Patients knew that any suggestions I might make would have negligible consequences for their own budgets, so “more” became the expectation. A sense of entitlement developed. Why would the doctor hesitate to do some procedure, or hesitate to request a test? Everything was already paid for. If I was reluctant, perhaps weighing the cost to them, patients speculated there must be some hidden reason. Perhaps I was, in some obscure way, feathering my own nest. Misgivings arose.

This mistrust heightened—and became rational—when “prepaid” group practices became more prevalent. Physician compensation is tied to “efficiencies,” which means reducing the outlays and costs to the group (translation: skimp where possible) and thus generating for internal distribution a larger share of the prepaid premiums.

Second opinions proliferated, upping the costs. Patients could get two opinions for the same price: near zero. I could acquire additional knowledge from the feedback of the consultant and was better positioned should some legal controversy arise. One underexamined aspect of defensive medicine is those excessive referrals to diminish responsibility.

My income rose substantially and pediatricians in general thought that they had arrived in the Promised Land. The submission of some paper to some anonymous third party would not put a dent in any patient’s grocery bills. And the consequences of profligacy disappeared, while rational income-building strategies—aka gaming the system—appeared. For instance, since telephone calls weren’t reimbursable, additional office visits, which were, supervened.

“Preventive care” became the touchstone. The concept is obvious, but the evidence for its value, and especially its potential for savings, is rarely conclusive.

Insurance relationships drove practice relationships. Patients were more likely to come to me because their insurance told them to, and more likely to leave, despite our congeniality, because their insurance required it. Thus our dealings were less personally rewarding, for my patients and for me.

When it became increasingly difficult to work according to my principles, I closed my practice, first joining a “prepaid” group for 15 years, and then leaving patient care altogether. As more physicians leave active practice, it must be appreciated that a focus on the economics of health care is not the only, and perhaps not even the most important, reason for their disillusionment. The glow of the personal relationship one might have with one’s patients is being extinguished.

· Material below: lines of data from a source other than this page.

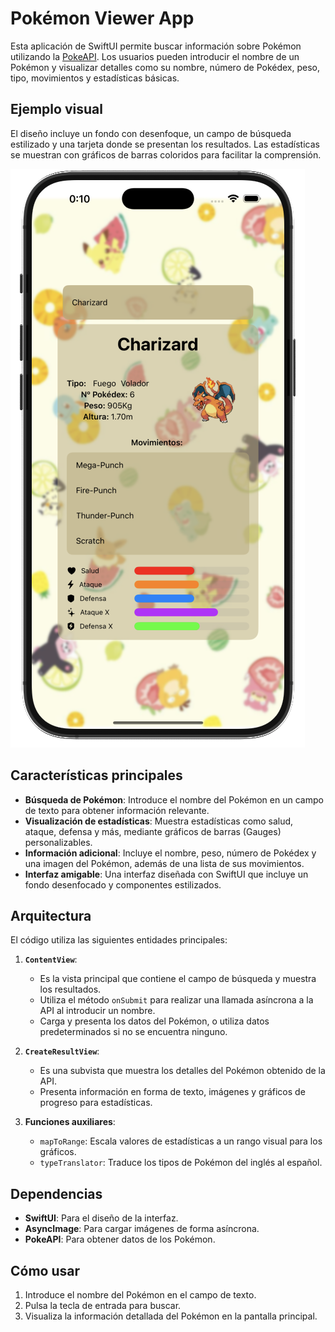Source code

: # Pokémon Viewer App

Esta aplicación de SwiftUI permite buscar información sobre Pokémon utilizando la [PokeAPI](https://pokeapi.co/). 
Los usuarios pueden introducir el nombre de un Pokémon y visualizar detalles como su nombre, número de Pokédex, peso, tipo, movimientos y estadísticas básicas.

## Ejemplo visual

El diseño incluye un fondo con desenfoque, un campo de búsqueda estilizado y una tarjeta donde se presentan los resultados. 
Las estadísticas se muestran con gráficos de barras coloridos para facilitar la comprensión.

![Captura de pantalla](./Resources/Screenshot.png)

## Características principales

- **Búsqueda de Pokémon**: Introduce el nombre del Pokémon en un campo de texto para obtener información relevante.
- **Visualización de estadísticas**: Muestra estadísticas como salud, ataque, defensa y más, mediante gráficos de barras (Gauges) personalizables.
- **Información adicional**: Incluye el nombre, peso, número de Pokédex y una imagen del Pokémon, además de una lista de sus movimientos.
- **Interfaz amigable**: Una interfaz diseñada con SwiftUI que incluye un fondo desenfocado y componentes estilizados.

## Arquitectura

El código utiliza las siguientes entidades principales:

1. **`ContentView`**:
   - Es la vista principal que contiene el campo de búsqueda y muestra los resultados.
   - Utiliza el método `onSubmit` para realizar una llamada asíncrona a la API al introducir un nombre.
   - Carga y presenta los datos del Pokémon, o utiliza datos predeterminados si no se encuentra ninguno.

2. **`CreateResultView`**:
   - Es una subvista que muestra los detalles del Pokémon obtenido de la API.
   - Presenta información en forma de texto, imágenes y gráficos de progreso para estadísticas.

3. **Funciones auxiliares**:
   - `mapToRange`: Escala valores de estadísticas a un rango visual para los gráficos.
   - `typeTranslator`: Traduce los tipos de Pokémon del inglés al español.

## Dependencias

- **SwiftUI**: Para el diseño de la interfaz.
- **AsyncImage**: Para cargar imágenes de forma asíncrona.
- **PokeAPI**: Para obtener datos de los Pokémon.

## Cómo usar

1. Introduce el nombre del Pokémon en el campo de texto.
2. Pulsa la tecla de entrada para buscar.
3. Visualiza la información detallada del Pokémon en la pantalla principal.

The medical economist Rashi Fein observed in 1986 that there are only three ways to limit the extravagant demand for medical care: “Inconvenience,” the practice used in the military, where one must wait interminably for care. “Rules,” the third-party approach by which layers of rules and thousands of regulations are devised, most recently in a fool’s quest to contain costs under ObamaCare. And “Price.” This last option elicits gasps and chest-clutching from bien pensants who insist that all financial impediments to care must be removed. Yet it has one incontestably beneficial attribute: It requires the physician to study the true cost and benefits of a course of action, and then to present that data to the patient. Who is better suited than the patient to assess the value to him of the proposed treatment? Kathleen Sebelius? You gotta be kidding.

There is no shortage of evidence. ObamaCare will, deliberately and by design, destroy what—while imperfect—has served very well. We have gotten to this point after years of good intentions making bad problems worse. To double down on the very therapy that has brought the system to its present sorry pass is a toe-ticket to the morgue.

Dr. Marsh now raises Christmas trees in Ipswich, Mass.